▶ **WHAT IS REQUIRED**:
Copy the listing in full and exactly, omitting its images.

▶ **RECORDS FOR THIS TASK**:

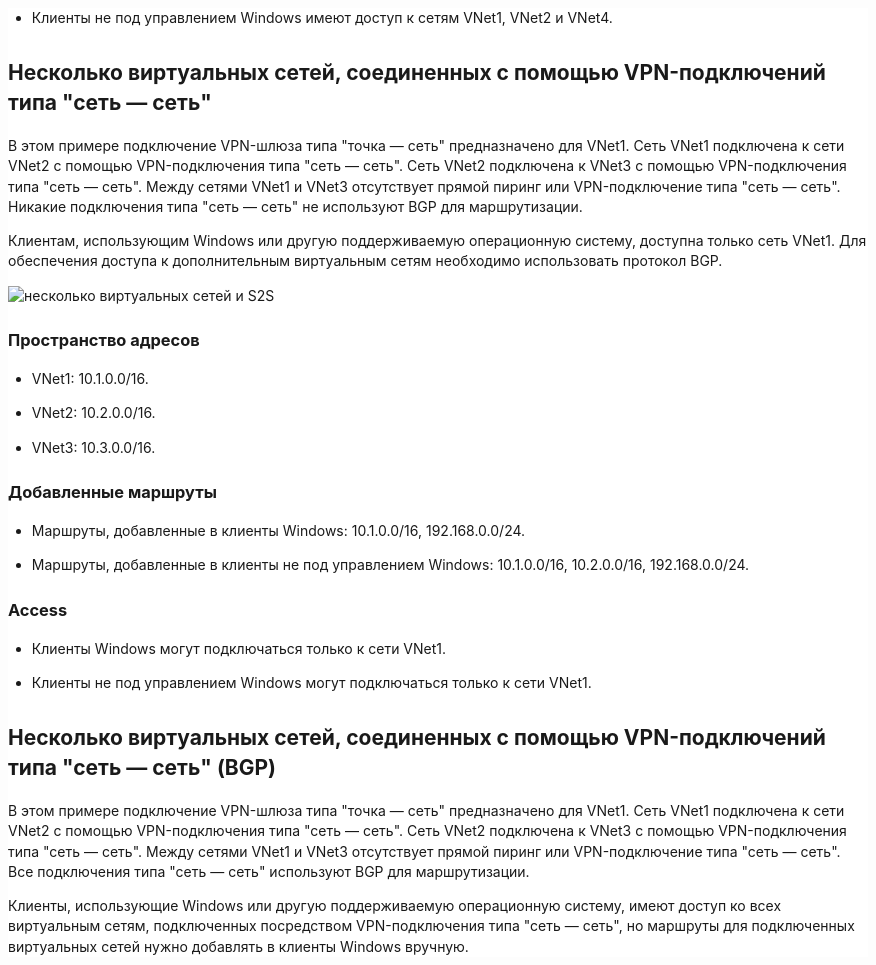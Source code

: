 * Клиенты не под управлением Windows имеют доступ к сетям VNet1, VNet2 и VNet4.

## <a name="multiple-vnets-connected-using-an-s2s-vpn"></a><a name="multis2s"></a>Несколько виртуальных сетей, соединенных с помощью VPN-подключений типа "сеть — сеть"

В этом примере подключение VPN-шлюза типа "точка — сеть" предназначено для VNet1. Сеть VNet1 подключена к сети VNet2 с помощью VPN-подключения типа "сеть — сеть". Сеть VNet2 подключена к VNet3 с помощью VPN-подключения типа "сеть — сеть". Между сетями VNet1 и VNet3 отсутствует прямой пиринг или VPN-подключение типа "сеть — сеть". Никакие подключения типа "сеть — сеть" не используют BGP для маршрутизации.

Клиентам, использующим Windows или другую поддерживаемую операционную систему, доступна только сеть VNet1. Для обеспечения доступа к дополнительным виртуальным сетям необходимо использовать протокол BGP.

![несколько виртуальных сетей и S2S](./media/vpn-gateway-about-point-to-site-routing/3.jpg "несколько виртуальных сетей и S2S")

### <a name="address-space"></a>Пространство адресов

* VNet1: 10.1.0.0/16.

* VNet2: 10.2.0.0/16.

* VNet3: 10.3.0.0/16.

### <a name="routes-added"></a>Добавленные маршруты

* Маршруты, добавленные в клиенты Windows: 10.1.0.0/16, 192.168.0.0/24.

* Маршруты, добавленные в клиенты не под управлением Windows: 10.1.0.0/16, 10.2.0.0/16, 192.168.0.0/24.

### <a name="access"></a>Access

* Клиенты Windows могут подключаться только к сети VNet1.

* Клиенты не под управлением Windows могут подключаться только к сети VNet1.

## <a name="multiple-vnets-connected-using-an-s2s-vpn-bgp"></a><a name="multis2sbgp"></a>Несколько виртуальных сетей, соединенных с помощью VPN-подключений типа "сеть — сеть" (BGP)

В этом примере подключение VPN-шлюза типа "точка — сеть" предназначено для VNet1. Сеть VNet1 подключена к сети VNet2 с помощью VPN-подключения типа "сеть — сеть". Сеть VNet2 подключена к VNet3 с помощью VPN-подключения типа "сеть — сеть". Между сетями VNet1 и VNet3 отсутствует прямой пиринг или VPN-подключение типа "сеть — сеть". Все подключения типа "сеть — сеть" используют BGP для маршрутизации.

Клиенты, использующие Windows или другую поддерживаемую операционную систему, имеют доступ ко всех виртуальным сетям, подключенных посредством VPN-подключения типа "сеть — сеть", но маршруты для подключенных виртуальных сетей нужно добавлять в клиенты Windows вручную.
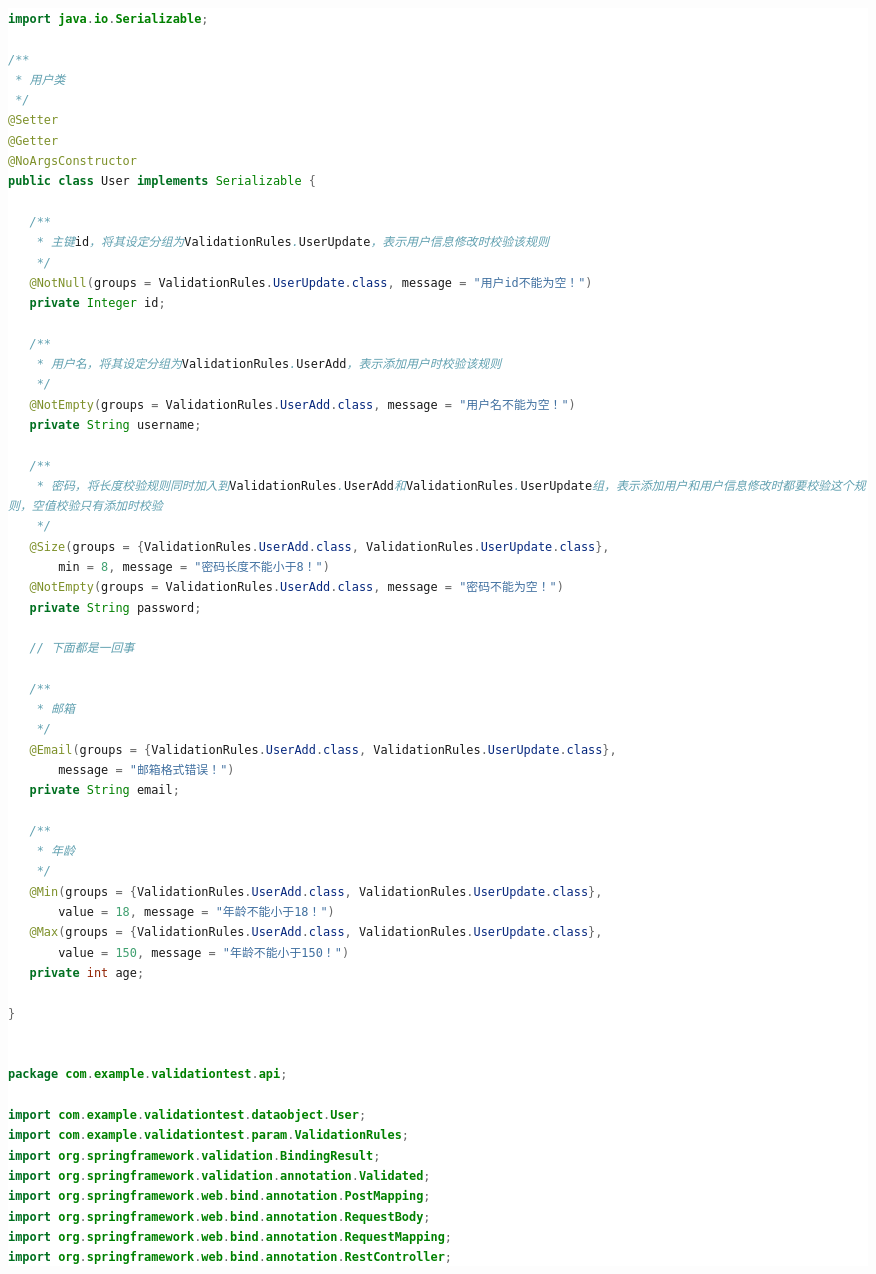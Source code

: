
 ```java
import java.io.Serializable;

/**
 * 用户类
 */
@Setter
@Getter
@NoArgsConstructor
public class User implements Serializable {

   /**
    * 主键id，将其设定分组为ValidationRules.UserUpdate，表示用户信息修改时校验该规则
    */
   @NotNull(groups = ValidationRules.UserUpdate.class, message = "用户id不能为空！")
   private Integer id;

   /**
    * 用户名，将其设定分组为ValidationRules.UserAdd，表示添加用户时校验该规则
    */
   @NotEmpty(groups = ValidationRules.UserAdd.class, message = "用户名不能为空！")
   private String username;

   /**
    * 密码，将长度校验规则同时加入到ValidationRules.UserAdd和ValidationRules.UserUpdate组，表示添加用户和用户信息修改时都要校验这个规则，空值校验只有添加时校验
    */
   @Size(groups = {ValidationRules.UserAdd.class, ValidationRules.UserUpdate.class}, 
	   min = 8, message = "密码长度不能小于8！")
   @NotEmpty(groups = ValidationRules.UserAdd.class, message = "密码不能为空！")
   private String password;

   // 下面都是一回事

   /**
    * 邮箱
    */
   @Email(groups = {ValidationRules.UserAdd.class, ValidationRules.UserUpdate.class}, 
	   message = "邮箱格式错误！")
   private String email;

   /**
    * 年龄
    */
   @Min(groups = {ValidationRules.UserAdd.class, ValidationRules.UserUpdate.class}, 
	   value = 18, message = "年龄不能小于18！")
   @Max(groups = {ValidationRules.UserAdd.class, ValidationRules.UserUpdate.class}, 
	   value = 150, message = "年龄不能小于150！")
   private int age;

}


package com.example.validationtest.api;

import com.example.validationtest.dataobject.User;
import com.example.validationtest.param.ValidationRules;
import org.springframework.validation.BindingResult;
import org.springframework.validation.annotation.Validated;
import org.springframework.web.bind.annotation.PostMapping;
import org.springframework.web.bind.annotation.RequestBody;
import org.springframework.web.bind.annotation.RequestMapping;
import org.springframework.web.bind.annotation.RestController;

```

▶ **YOUR RESPONSE**:
Source code

: * Клиенты не под управлением Windows имеют доступ к сетям VNet1, VNet2 и VNet4.

## <a name="multiple-vnets-connected-using-an-s2s-vpn"></a><a name="multis2s"></a>Несколько виртуальных сетей, соединенных с помощью VPN-подключений типа "сеть — сеть"

В этом примере подключение VPN-шлюза типа "точка — сеть" предназначено для VNet1. Сеть VNet1 подключена к сети VNet2 с помощью VPN-подключения типа "сеть — сеть". Сеть VNet2 подключена к VNet3 с помощью VPN-подключения типа "сеть — сеть". Между сетями VNet1 и VNet3 отсутствует прямой пиринг или VPN-подключение типа "сеть — сеть". Никакие подключения типа "сеть — сеть" не используют BGP для маршрутизации.

Клиентам, использующим Windows или другую поддерживаемую операционную систему, доступна только сеть VNet1. Для обеспечения доступа к дополнительным виртуальным сетям необходимо использовать протокол BGP.

![несколько виртуальных сетей и S2S](./media/vpn-gateway-about-point-to-site-routing/3.jpg "несколько виртуальных сетей и S2S")

### <a name="address-space"></a>Пространство адресов

* VNet1: 10.1.0.0/16.

* VNet2: 10.2.0.0/16.

* VNet3: 10.3.0.0/16.

### <a name="routes-added"></a>Добавленные маршруты

* Маршруты, добавленные в клиенты Windows: 10.1.0.0/16, 192.168.0.0/24.

* Маршруты, добавленные в клиенты не под управлением Windows: 10.1.0.0/16, 10.2.0.0/16, 192.168.0.0/24.

### <a name="access"></a>Access

* Клиенты Windows могут подключаться только к сети VNet1.

* Клиенты не под управлением Windows могут подключаться только к сети VNet1.

## <a name="multiple-vnets-connected-using-an-s2s-vpn-bgp"></a><a name="multis2sbgp"></a>Несколько виртуальных сетей, соединенных с помощью VPN-подключений типа "сеть — сеть" (BGP)

В этом примере подключение VPN-шлюза типа "точка — сеть" предназначено для VNet1. Сеть VNet1 подключена к сети VNet2 с помощью VPN-подключения типа "сеть — сеть". Сеть VNet2 подключена к VNet3 с помощью VPN-подключения типа "сеть — сеть". Между сетями VNet1 и VNet3 отсутствует прямой пиринг или VPN-подключение типа "сеть — сеть". Все подключения типа "сеть — сеть" используют BGP для маршрутизации.

Клиенты, использующие Windows или другую поддерживаемую операционную систему, имеют доступ ко всех виртуальным сетям, подключенных посредством VPN-подключения типа "сеть — сеть", но маршруты для подключенных виртуальных сетей нужно добавлять в клиенты Windows вручную.
Source code

:
 ```java
import java.io.Serializable;

/**
 * 用户类
 */
@Setter
@Getter
@NoArgsConstructor
public class User implements Serializable {

   /**
    * 主键id，将其设定分组为ValidationRules.UserUpdate，表示用户信息修改时校验该规则
    */
   @NotNull(groups = ValidationRules.UserUpdate.class, message = "用户id不能为空！")
   private Integer id;

   /**
    * 用户名，将其设定分组为ValidationRules.UserAdd，表示添加用户时校验该规则
    */
   @NotEmpty(groups = ValidationRules.UserAdd.class, message = "用户名不能为空！")
   private String username;

   /**
    * 密码，将长度校验规则同时加入到ValidationRules.UserAdd和ValidationRules.UserUpdate组，表示添加用户和用户信息修改时都要校验这个规则，空值校验只有添加时校验
    */
   @Size(groups = {ValidationRules.UserAdd.class, ValidationRules.UserUpdate.class}, 
	   min = 8, message = "密码长度不能小于8！")
   @NotEmpty(groups = ValidationRules.UserAdd.class, message = "密码不能为空！")
   private String password;

   // 下面都是一回事

   /**
    * 邮箱
    */
   @Email(groups = {ValidationRules.UserAdd.class, ValidationRules.UserUpdate.class}, 
	   message = "邮箱格式错误！")
   private String email;

   /**
    * 年龄
    */
   @Min(groups = {ValidationRules.UserAdd.class, ValidationRules.UserUpdate.class}, 
	   value = 18, message = "年龄不能小于18！")
   @Max(groups = {ValidationRules.UserAdd.class, ValidationRules.UserUpdate.class}, 
	   value = 150, message = "年龄不能小于150！")
   private int age;

}


package com.example.validationtest.api;

import com.example.validationtest.dataobject.User;
import com.example.validationtest.param.ValidationRules;
import org.springframework.validation.BindingResult;
import org.springframework.validation.annotation.Validated;
import org.springframework.web.bind.annotation.PostMapping;
import org.springframework.web.bind.annotation.RequestBody;
import org.springframework.web.bind.annotation.RequestMapping;
import org.springframework.web.bind.annotation.RestController;

```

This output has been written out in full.